Wednesday night at the University of Wisconsin Memorial Union, the Contemporary Issues Committee sponsored a debate on the possible increase in minimum wage in Madison. Representing both sides of this issue, the dialogue incorporated the voices of UW students, professor of economics Robert Haveman, Ald. Austin King, District 8, and small-business owner Sandi Torkildson.
The goal of the dialogue was to hear both sides of the proposed $2.60 increase in the federally mandated $5.15 minimum wage.
“The reason minimum wage is such an issue is because it is a tradeoff,” Haveman said. He argued that despite the benefit of higher wages to both students and members of the working class at poverty level, the implementation of a higher minimum wage would adversely affect small businesses in Madison, as well as create job loss in the city.
A general theme focused on how the city thrives on differences among its residents. According to King, the possibility small businesses in Madison will suffer must be addressed.
“It is a complicated issue, but there is no doubt there will be job loss … The question is how much job loss,” Haveman said.
The job loss associated with increases in minimum wage occurs because many small-business owners, such as Torkildson, are unable to increase employee wages while continuing to provide benefits, such as health care and dental insurance.
Torkildson has been owner and operator of the Madison bookstore A Room of One’s Own, 307 W. Johnson St., for 29 years and said this wage increase would indeed negatively affect her business.
A minimum-wage increase would affect the working class and businesses differently. According to Haveman, large chain businesses would be able to combat the negative effects of the wage increase much more easily than a small business would.
Some part-time and student workers will benefit immediately from the wage raise, while those at the poverty level may find jobs frozen.
Despite possible negative effects of a minimum-wage increase, studies of the living wage in Madison have found that in 2003, people living at the poverty level need to make $9.57 an hour to survive.

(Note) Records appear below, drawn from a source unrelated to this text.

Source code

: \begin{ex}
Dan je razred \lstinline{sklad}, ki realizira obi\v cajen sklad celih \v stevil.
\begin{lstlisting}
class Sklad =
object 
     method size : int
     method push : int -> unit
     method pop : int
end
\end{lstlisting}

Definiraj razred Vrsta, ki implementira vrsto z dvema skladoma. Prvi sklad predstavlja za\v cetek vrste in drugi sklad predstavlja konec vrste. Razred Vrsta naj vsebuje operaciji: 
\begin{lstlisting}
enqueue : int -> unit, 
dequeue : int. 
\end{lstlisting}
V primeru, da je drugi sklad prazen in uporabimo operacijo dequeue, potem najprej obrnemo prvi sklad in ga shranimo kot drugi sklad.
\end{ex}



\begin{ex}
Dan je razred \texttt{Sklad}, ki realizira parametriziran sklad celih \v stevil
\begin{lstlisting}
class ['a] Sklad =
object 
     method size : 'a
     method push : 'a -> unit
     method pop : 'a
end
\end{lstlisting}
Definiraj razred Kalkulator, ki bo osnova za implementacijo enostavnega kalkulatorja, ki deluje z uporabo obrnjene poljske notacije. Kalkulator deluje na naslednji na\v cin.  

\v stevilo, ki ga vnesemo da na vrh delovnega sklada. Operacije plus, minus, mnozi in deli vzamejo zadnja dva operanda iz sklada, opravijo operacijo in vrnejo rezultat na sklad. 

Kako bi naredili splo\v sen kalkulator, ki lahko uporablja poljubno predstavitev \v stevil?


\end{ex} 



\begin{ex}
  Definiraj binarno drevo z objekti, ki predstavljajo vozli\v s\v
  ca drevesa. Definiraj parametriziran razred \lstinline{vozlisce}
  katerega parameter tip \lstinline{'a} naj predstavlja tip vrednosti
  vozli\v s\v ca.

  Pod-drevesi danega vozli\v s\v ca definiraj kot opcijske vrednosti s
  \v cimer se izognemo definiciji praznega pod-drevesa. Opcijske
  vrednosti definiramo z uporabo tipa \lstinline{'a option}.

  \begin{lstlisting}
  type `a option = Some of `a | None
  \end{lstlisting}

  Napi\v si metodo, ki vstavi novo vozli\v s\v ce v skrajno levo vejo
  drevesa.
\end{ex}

King and other advocates said the current $5.15 wage and the possible $2.60 increase do not reach close enough to the necessary amount.
“Students need this money; poor people need this money,” said UW senior and co-chair of the Poverty Action Network Katie Ray.
Supporters of the wage increase say they have solid grounds to fight. Madison is one of the more expensive places to live in Wisconsin based on transportation and housing alone, according to The Capital Times.
“No one can survive on $5.15. No one in the city can survive on that. Five dollars and 15 cents is an economic anachronism,” King said.
Activists promoting the legislation, such as the Madison Fair Wage Campaign, hope to have 12,800 petition signatures of local Madisonians in seven days to support the minimum-wage increase. This petition will ask the City Council to implement the increase in Madison.
However, some believe a wage increase is not the answer. “[An increase] does not effectively fix problems,” said UW senior Peter McCabe, Upper Midwest chair of Committee for a Constructive Tomorrow.
In the short run, the $2.60 raise will not solve all of the city’s problems with low-income workers, despite granting a higher pay to some. The long-term effects of the wage increase will hurt productivity, Haveman said.
Yet, supporters of the petition agree that some help is better than none at all.
“No one is saying [the minimum-wage increase] will solve problems completely,” Ray said.